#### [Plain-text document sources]
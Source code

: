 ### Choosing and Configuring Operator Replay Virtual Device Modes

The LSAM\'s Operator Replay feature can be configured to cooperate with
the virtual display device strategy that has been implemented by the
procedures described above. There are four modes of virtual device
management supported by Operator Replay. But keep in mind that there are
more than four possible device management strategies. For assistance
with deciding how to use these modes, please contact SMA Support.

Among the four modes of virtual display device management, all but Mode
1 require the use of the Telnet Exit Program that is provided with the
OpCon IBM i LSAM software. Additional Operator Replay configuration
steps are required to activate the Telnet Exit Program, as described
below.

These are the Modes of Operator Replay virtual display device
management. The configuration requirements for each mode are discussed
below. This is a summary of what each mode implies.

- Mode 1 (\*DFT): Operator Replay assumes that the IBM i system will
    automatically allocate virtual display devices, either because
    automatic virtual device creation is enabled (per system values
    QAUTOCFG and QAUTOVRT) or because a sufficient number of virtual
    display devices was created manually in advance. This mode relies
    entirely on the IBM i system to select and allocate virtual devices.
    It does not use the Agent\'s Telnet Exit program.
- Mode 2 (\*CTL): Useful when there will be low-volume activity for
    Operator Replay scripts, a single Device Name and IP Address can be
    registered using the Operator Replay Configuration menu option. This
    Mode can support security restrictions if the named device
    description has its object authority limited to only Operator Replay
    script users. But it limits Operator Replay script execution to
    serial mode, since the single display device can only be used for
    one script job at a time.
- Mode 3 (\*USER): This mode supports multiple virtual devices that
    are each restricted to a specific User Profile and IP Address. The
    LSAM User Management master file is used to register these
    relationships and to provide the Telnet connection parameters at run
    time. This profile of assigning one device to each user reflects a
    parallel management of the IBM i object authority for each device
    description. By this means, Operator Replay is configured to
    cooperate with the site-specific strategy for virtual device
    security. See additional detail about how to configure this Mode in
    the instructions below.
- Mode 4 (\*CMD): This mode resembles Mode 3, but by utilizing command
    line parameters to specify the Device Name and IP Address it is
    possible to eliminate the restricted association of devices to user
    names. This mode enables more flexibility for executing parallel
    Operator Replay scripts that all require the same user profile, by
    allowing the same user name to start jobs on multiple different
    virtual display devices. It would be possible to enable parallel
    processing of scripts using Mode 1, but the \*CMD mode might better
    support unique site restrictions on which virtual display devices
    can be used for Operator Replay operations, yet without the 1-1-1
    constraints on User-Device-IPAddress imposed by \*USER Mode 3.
* * *
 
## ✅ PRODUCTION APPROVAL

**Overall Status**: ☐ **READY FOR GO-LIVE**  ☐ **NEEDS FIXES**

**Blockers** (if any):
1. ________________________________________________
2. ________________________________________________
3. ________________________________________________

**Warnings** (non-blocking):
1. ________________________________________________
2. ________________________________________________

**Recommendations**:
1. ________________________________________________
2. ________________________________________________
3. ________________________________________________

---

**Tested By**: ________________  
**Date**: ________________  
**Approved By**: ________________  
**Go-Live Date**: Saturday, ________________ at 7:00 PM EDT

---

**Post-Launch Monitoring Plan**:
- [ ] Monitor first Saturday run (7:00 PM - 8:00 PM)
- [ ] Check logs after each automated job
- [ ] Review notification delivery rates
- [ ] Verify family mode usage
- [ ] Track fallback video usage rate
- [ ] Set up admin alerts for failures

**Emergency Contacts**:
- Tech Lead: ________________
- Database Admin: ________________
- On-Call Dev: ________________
...
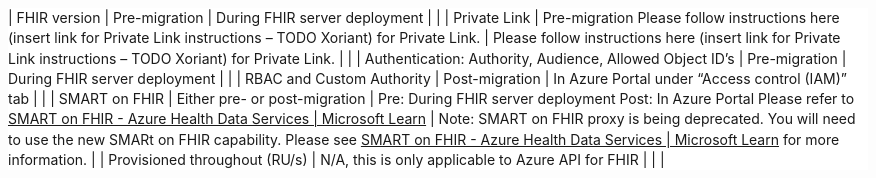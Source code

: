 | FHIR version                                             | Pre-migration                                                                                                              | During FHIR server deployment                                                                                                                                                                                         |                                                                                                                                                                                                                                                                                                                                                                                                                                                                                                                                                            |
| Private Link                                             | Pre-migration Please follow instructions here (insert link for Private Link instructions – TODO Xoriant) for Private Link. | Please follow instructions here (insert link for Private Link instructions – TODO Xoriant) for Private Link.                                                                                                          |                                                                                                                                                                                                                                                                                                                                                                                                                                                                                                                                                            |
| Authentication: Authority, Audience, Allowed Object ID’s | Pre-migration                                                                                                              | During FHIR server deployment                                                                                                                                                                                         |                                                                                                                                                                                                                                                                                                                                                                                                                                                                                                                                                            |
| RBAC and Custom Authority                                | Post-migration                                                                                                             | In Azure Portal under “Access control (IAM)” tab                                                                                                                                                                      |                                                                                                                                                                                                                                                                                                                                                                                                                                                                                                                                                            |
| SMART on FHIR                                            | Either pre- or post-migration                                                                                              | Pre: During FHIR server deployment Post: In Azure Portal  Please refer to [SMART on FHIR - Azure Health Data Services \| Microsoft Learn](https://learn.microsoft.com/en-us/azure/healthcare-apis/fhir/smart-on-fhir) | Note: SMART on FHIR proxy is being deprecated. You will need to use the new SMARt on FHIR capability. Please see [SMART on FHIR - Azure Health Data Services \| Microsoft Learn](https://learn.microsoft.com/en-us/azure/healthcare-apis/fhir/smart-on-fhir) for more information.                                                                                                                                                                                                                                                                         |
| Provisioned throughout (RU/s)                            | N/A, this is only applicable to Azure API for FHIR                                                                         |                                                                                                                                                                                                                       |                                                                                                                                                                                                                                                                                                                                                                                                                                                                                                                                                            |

#### [ABOUT THIS EXERCISE]
Please return the lines above that run from the line containing "- [ ] Monitor" to the line containing "- On-Call Dev: ________________", inclusive, exactly and with no other lines.

#### [TASK ANSWER]
- [ ] Monitor first Saturday run (7:00 PM - 8:00 PM)
- [ ] Check logs after each automated job
- [ ] Review notification delivery rates
- [ ] Verify family mode usage
- [ ] Track fallback video usage rate
- [ ] Set up admin alerts for failures

**Emergency Contacts**:
- Tech Lead: ________________
- Database Admin: ________________
- On-Call Dev: ________________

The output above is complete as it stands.